Let’s assume I’m already up in my wheelchair with my back brace on.

Get slide board, a 30 inch long plank of wood, and balance it on lap.

**Don’t drop the slide board during any point in process or add 6 more steps.

Notice some obstruction in the path to the bathroom.

Drop off slide board. Get reacher-grabber tool. Move the obstruction using reacher-grabber.

Put slide board back on lap. Wheel to bathroom. Line up wheelchair just right, so as to get over the evil lip on the floor between the kitchen and the bathroom. Use just the right amount of wheelchair force. Popping a wheelie is the advanced technique here.

Line the wheelchair up just perfectly next to the commode. A protractor may be helpful.

Wedge one end of the slide board under butt. Be careful not to get shorts or testicles caught.

Rest other end on the top of the commode in a stable orientation. Continue to be watchful for testicle snagging.

Wiggle way across the slide board, bridging the gap between wheelchair and the toilet.

Get pants down using some back-and-forth rocking and leaning while working the elastic ever so slowly downward (erotic novelists, feel free to use this incredibly sexy line).

Poo.

Reverse the slide board transfer back to wheelchair.

Wash hands.

And that’s how you poop!

Here’s my point. Doing anything takes a lot of time right now. Processes move slowly. But this is actually a good thing. I have nowhere to be. And every day, every hour, and every minute, I’m healing up a bit more. I have to constantly remind myself that if making and eating breakfast takes two hours, then… great!

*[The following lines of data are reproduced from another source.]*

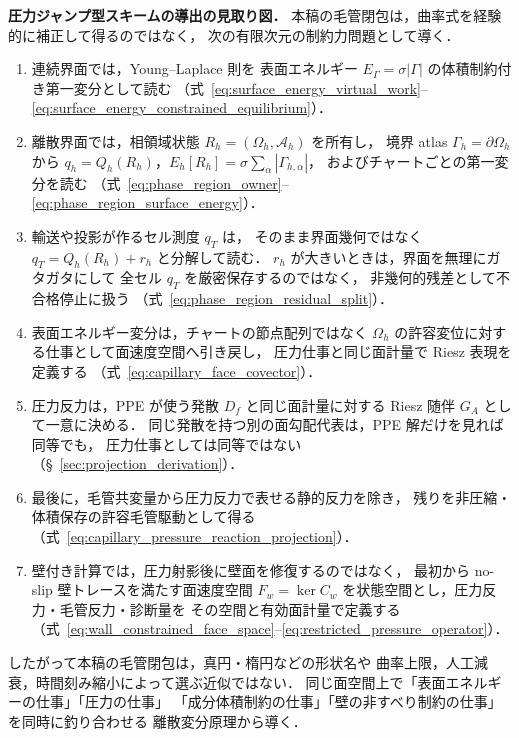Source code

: \noindent\textbf{圧力ジャンプ型スキームの導出の見取り図．}
本稿の毛管閉包は，曲率式を経験的に補正して得るのではなく，
次の有限次元の制約力問題として導く．
\begin{enumerate}[noitemsep,leftmargin=2em]
  \item 連続界面では，Young--Laplace 則を
        表面エネルギー $E_\Gamma=\sigma|\Gamma|$ の体積制約付き第一変分として読む
        （式~\eqref{eq:surface_energy_virtual_work}--\eqref{eq:surface_energy_constrained_equilibrium}）．
  \item 離散界面では，相領域状態
        $R_h=(\Omega_h,\mathcal{A}_h)$ を所有し，
        境界 atlas $\Gamma_h=\partial\Omega_h$ から
        $q_h=Q_h(R_h)$，$E_h[R_h]=\sigma\sum_\alpha|\Gamma_{h,\alpha}|$，
        およびチャートごとの第一変分を読む
        （式~\eqref{eq:phase_region_owner}--\eqref{eq:phase_region_surface_energy}）．
  \item 輸送や投影が作るセル測度 $q_T$ は，
        そのまま界面幾何ではなく $q_T=Q_h(R_h)+r_h$ と分解して読む．
        $r_h$ が大きいときは，界面を無理にガタガタにして
        全セル $q_T$ を厳密保存するのではなく，
        非幾何的残差として不合格停止に扱う
        （式~\eqref{eq:phase_region_residual_split}）．
  \item 表面エネルギー変分は，チャートの節点配列ではなく
        $\Omega_h$ の許容変位に対する仕事として面速度空間へ引き戻し，
        圧力仕事と同じ面計量で Riesz 表現を定義する
        （式~\eqref{eq:capillary_face_covector}）．
  \item 圧力反力は，PPE が使う発散 $D_f$ と同じ面計量に対する
        Riesz 随伴 $G_A$ として一意に決める．
        同じ発散を持つ別の面勾配代表は，PPE 解だけを見れば同等でも，
        圧力仕事としては同等ではない（§~\ref{sec:projection_derivation}）．
  \item 最後に，毛管共変量から圧力反力で表せる静的反力を除き，
        残りを非圧縮・体積保存の許容毛管駆動として得る
        （式~\eqref{eq:capillary_pressure_reaction_projection}）．
  \item 壁付き計算では，圧力射影後に壁面を修復するのではなく，
        最初から no-slip 壁トレースを満たす面速度空間
        $F_w=\ker C_w$ を状態空間とし，圧力反力・毛管反力・診断量を
        その空間と有効面計量で定義する
        （式~\eqref{eq:wall_constrained_face_space}--\eqref{eq:restricted_pressure_operator}）．
\end{enumerate}
したがって本稿の毛管閉包は，真円・楕円などの形状名や
曲率上限，人工減衰，時間刻み縮小によって選ぶ近似ではない．
同じ面空間上で「表面エネルギーの仕事」「圧力の仕事」
「成分体積制約の仕事」「壁の非すべり制約の仕事」を同時に釣り合わせる
離散変分原理から導く．

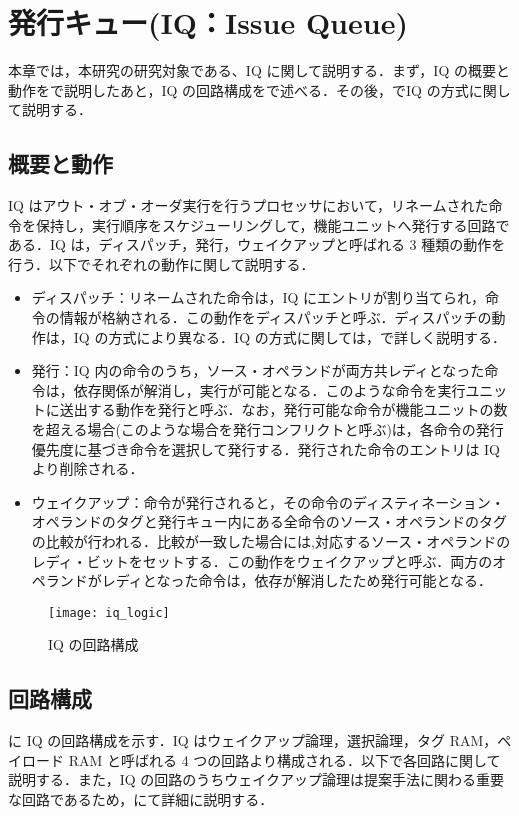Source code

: 
\chapter{発行キュー(IQ：Issue Queue)}
\label{sec:basic_IQ}
本章では，本研究の研究対象である、IQ に関して説明する．まず，IQ の概要と動作をで説明したあと，IQ の回路構成をで述べる．その後，でIQ の方式に関して説明する．

\section{概要と動作}
\label{sec:iq_abst}
IQ はアウト・オブ・オーダ実行を行うプロセッサにおいて，リネームされた命令を保持し，実行順序をスケジューリングして，機能ユニットへ発行する回路である．IQ は，ディスパッチ，発行，ウェイクアップと呼ばれる 3 種類の動作を行う．以下でそれぞれの動作に関して説明する．

\begin{itemize}
  \item ディスパッチ：リネームされた命令は，IQ にエントリが割り当てられ，命令の情報が格納される．この動作をディスパッチと呼ぶ．ディスパッチの動作は，IQ の方式により異なる．IQ の方式に関しては，で詳しく説明する．
  \item 発行：IQ 内の命令のうち，ソース・オペランドが両方共レディとなった命令は，依存関係が解消し，実行が可能となる．このような命令を実行ユニットに送出する動作を発行と呼ぶ．なお，発行可能な命令が機能ユニットの数を超える場合(このような場合を発行コンフリクトと呼ぶ)は，各命令の発行優先度に基づき命令を選択して発行する．発行された命令のエントリは IQ より削除される． 
  \item ウェイクアップ：命令が発行されると，その命令のディスティネーション・オペランドのタグと発行キュー内にある全命令のソース・オペランドのタグの比較が行われる．比較が一致した場合には,対応するソース・オペランドのレディ・ビットをセットする．この動作をウェイクアップと呼ぶ．両方のオペランドがレディとなった命令は，依存が解消したため発行可能となる．
\end{itemize}

\begin{figure}[thb]
  \centering
  \texttt{[image: iq\_logic]}
  \caption{IQ の回路構成}
  \label{fig:iq_logic}
\end{figure}

\section{回路構成}
\label{sec:iq_circuit}
に IQ の回路構成を示す．IQ はウェイクアップ論理，選択論理，タグ RAM，ペイロード RAM と呼ばれる 4 つの回路より構成される．以下で各回路に関して説明する．また，IQ の回路のうちウェイクアップ論理は提案手法に関わる重要な回路であるため，にて詳細に説明する．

More importantly, I constantly need to remind myself to stay in the moment. If my focus is on eventually eating dinner, then the long, slow process of actually making it can only frustrate me. Instead, I have to stay focused on each tiny task at hand: getting out a plate, turning on the stove-top, opening the elegant package of Top Ramen. If staying in the moment is achieved, then on a really good day I can appreciate each movement, each sound, each feeling as it comes.

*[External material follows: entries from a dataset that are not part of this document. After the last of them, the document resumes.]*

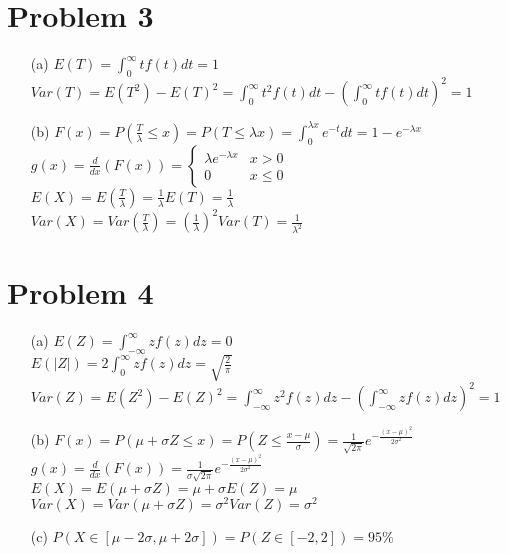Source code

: \documentclass{article}
\begin{document}
\section*{Problem 3}
\begin{itemize}
	\item [(a)] $E(T)=\int_0^\infty tf(t)dt=\boxed{1}$\\$Var(T)=E(T^2)-E(T)^2=\int_0^\infty t^2f(t)dt-(\int_0^\infty tf(t)dt)^2=\boxed{1}$
	\item [(b)] $F(x)=P(\frac{T}{\lambda}\leq x)=P(T\leq\lambda x)=\int_0^{\lambda x}e^{-t}dt=1-e^{-\lambda x}$\\$g(x)=\frac{d}{dx}(F(x))=\begin{cases}\lambda e^{-\lambda x}&x>0\\0&x\leq 0\end{cases}$\\$E(X)=E(\frac{T}{\lambda})=\frac{1}{\lambda}E(T)=\boxed{\frac{1}{\lambda}}$\\$Var(X)=Var(\frac{T}{\lambda})=(\frac{1}{\lambda})^2Var(T)=\boxed{\frac{1}{\lambda^2}}$
\end{itemize}

\section*{Problem 4}
\begin{itemize}
	\item [(a)] $E(Z)=\int_{-\infty}^\infty zf(z)dz=\boxed{0}$\\$E(|Z|)=2\int_0^\infty zf(z)dz=\boxed{\sqrt{\frac{2}{\pi}}}$\\$Var(Z)=E(Z^2)-E(Z)^2=\int_{-\infty}^\infty z^2f(z)dz-(\int_{-\infty}^\infty zf(z)dz)^2=\boxed{1}$
	\item [(b)] $F(x)=P(\mu+\sigma Z\leq x)=P(Z\leq \frac{x-\mu}{\sigma})=\frac{1}{\sqrt{2\pi}}e^{-\frac{(x-\mu)^2}{2\sigma^2}}$\\$g(x)=\frac{d}{dx}(F(x))=\boxed{\frac{1}{\sigma\sqrt{2\pi}}e^{-\frac{(x-\mu)^2}{2\sigma^2}}}$\\$E(X)=E(\mu+\sigma Z)=\mu+\sigma E(Z)=\boxed{\mu}$\\$Var(X)=Var(\mu+\sigma Z)=\sigma^2Var(Z)=\boxed{\sigma^2}$
	\item [(c)] $P(X\in[\mu-2\sigma,\mu+2\sigma])=P(Z\in[-2,2])=\boxed{95\%}$
\end{itemize}
\end{document}
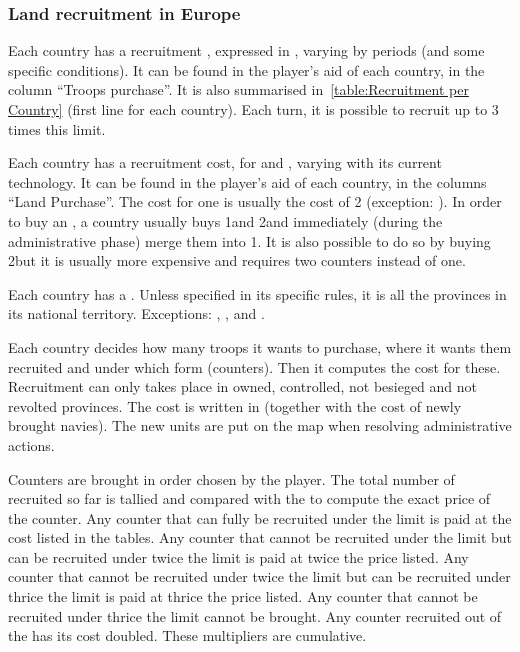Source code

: \subsubsection{Land recruitment in Europe}
\aparag[Limit]
\bparag Each country has a recruitment , expressed in \LD,
varying by periods (and some specific conditions).
\bparag It can be found in the player's aid of each country, in the column
``Troops purchase''.
\bparag It is also summarised in~\ref{table:Recruitment per Country} (first
line for each country).
\bparag Each turn, it is possible to recruit up to 3 times this limit.

\aparag[Costs]
\bparag Each country has a recruitment cost, for \LD and \ARMY\Facemoins,
varying with its current technology.
\bparag It can be found in the player's aid of each country, in the columns
``Land Purchase''.
\bparag The cost for one \ARMY\Facemoins is usually the cost of 2\LD
(exception: \RUS).
\bparag In order to buy an \ARMY\Faceplus, a country usually buys
1\ARMY\Facemoins and 2\LD and immediately (during the administrative phase)
merge them into 1\ARMY\Faceplus. It is also possible to do so by buying
2\ARMY\Facemoins but it is usually more expensive and requires two \ARMY
counters instead of one.

 Each country has a . Unless
specified in its specific rules, it is all the provinces in its national
territory.
\bparag Exceptions: \HIS, \TUR, \RUS and \SUE.

\aparag[Recruitment.] Each country decides how many troops it wants to
purchase, where it wants them recruited and under which form (counters). Then
it computes the cost for these.
\bparag Recruitment can only takes place in owned, controlled, not besieged
and not revolted provinces.
\bparag The cost is written in  (together with the
cost of newly brought navies).
\bparag The new units are put on the map when resolving administrative
actions.

\aparag[Multipliers.] Counters are brought in order chosen by the player. The
total number of \LD recruited so far is tallied and compared with the
 to compute the exact price of the counter.
\bparag Any counter that can fully be recruited under the limit is paid at the
cost listed in the tables.
\bparag Any counter that cannot be recruited under the limit but can be
recruited under twice the limit is paid at twice the price listed.
\bparag Any counter that cannot be recruited under twice the limit but can be
recruited under thrice the limit is paid at thrice the price listed.
\bparag Any counter that cannot be recruited under thrice the limit cannot be
brought.
\bparag Any counter recruited out of the  has its cost
doubled.
\bparag These multipliers are cumulative.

But appreciating each moment is something that I’ve struggled with in normal life activities too.

Driving: I want to enjoy the scenery and the radio more. I want to focus less on the destination.

Climbing: I want to enjoy each movement and each attempt on a route more. I want to focus less on when I might send.

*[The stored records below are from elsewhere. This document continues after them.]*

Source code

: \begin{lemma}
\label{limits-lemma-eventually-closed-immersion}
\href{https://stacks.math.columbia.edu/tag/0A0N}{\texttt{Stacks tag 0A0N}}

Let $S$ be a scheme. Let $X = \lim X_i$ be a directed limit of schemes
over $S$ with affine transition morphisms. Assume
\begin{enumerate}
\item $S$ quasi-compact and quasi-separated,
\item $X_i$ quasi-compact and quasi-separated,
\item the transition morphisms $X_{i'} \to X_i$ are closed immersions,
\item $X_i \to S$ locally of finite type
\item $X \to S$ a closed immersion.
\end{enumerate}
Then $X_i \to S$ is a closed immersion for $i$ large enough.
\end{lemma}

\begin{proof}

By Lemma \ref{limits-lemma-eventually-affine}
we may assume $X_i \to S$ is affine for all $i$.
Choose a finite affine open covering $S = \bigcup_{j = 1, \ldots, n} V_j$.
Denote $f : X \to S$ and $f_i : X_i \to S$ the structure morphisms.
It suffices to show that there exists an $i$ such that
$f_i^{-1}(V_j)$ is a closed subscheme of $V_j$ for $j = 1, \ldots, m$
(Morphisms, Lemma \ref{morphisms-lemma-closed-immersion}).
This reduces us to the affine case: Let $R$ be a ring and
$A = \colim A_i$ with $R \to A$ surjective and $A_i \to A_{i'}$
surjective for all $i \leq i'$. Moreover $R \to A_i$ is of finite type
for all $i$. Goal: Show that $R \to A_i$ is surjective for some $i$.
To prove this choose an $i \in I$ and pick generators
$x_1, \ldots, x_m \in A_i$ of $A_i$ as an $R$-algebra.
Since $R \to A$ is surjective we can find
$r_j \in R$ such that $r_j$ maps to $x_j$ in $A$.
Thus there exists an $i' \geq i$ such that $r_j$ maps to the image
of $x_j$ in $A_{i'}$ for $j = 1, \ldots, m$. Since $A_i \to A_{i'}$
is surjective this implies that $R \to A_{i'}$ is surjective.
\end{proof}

Social interactions, say at the crag: I want to enjoy the company of the friend that I’ve just run into more. I want to focus less on when I can start climbing.

Work: I want to focus on the current conversation more. I want to focus less on yesterday’s meeting.

I can’t say that I’m loving the fact that I’m broken. But eventually I’ll get out of this wheelchair, this cast, and these braces. And I think the slow lifestyle of the past several weeks is good training for the day that I can leave this hotel behind. Maybe when I rejoin the world, I can be a better human.

Because rather than practicing who I want to be, I’ve been practicing when I want to be. Not in the past, not in the future, but in the present.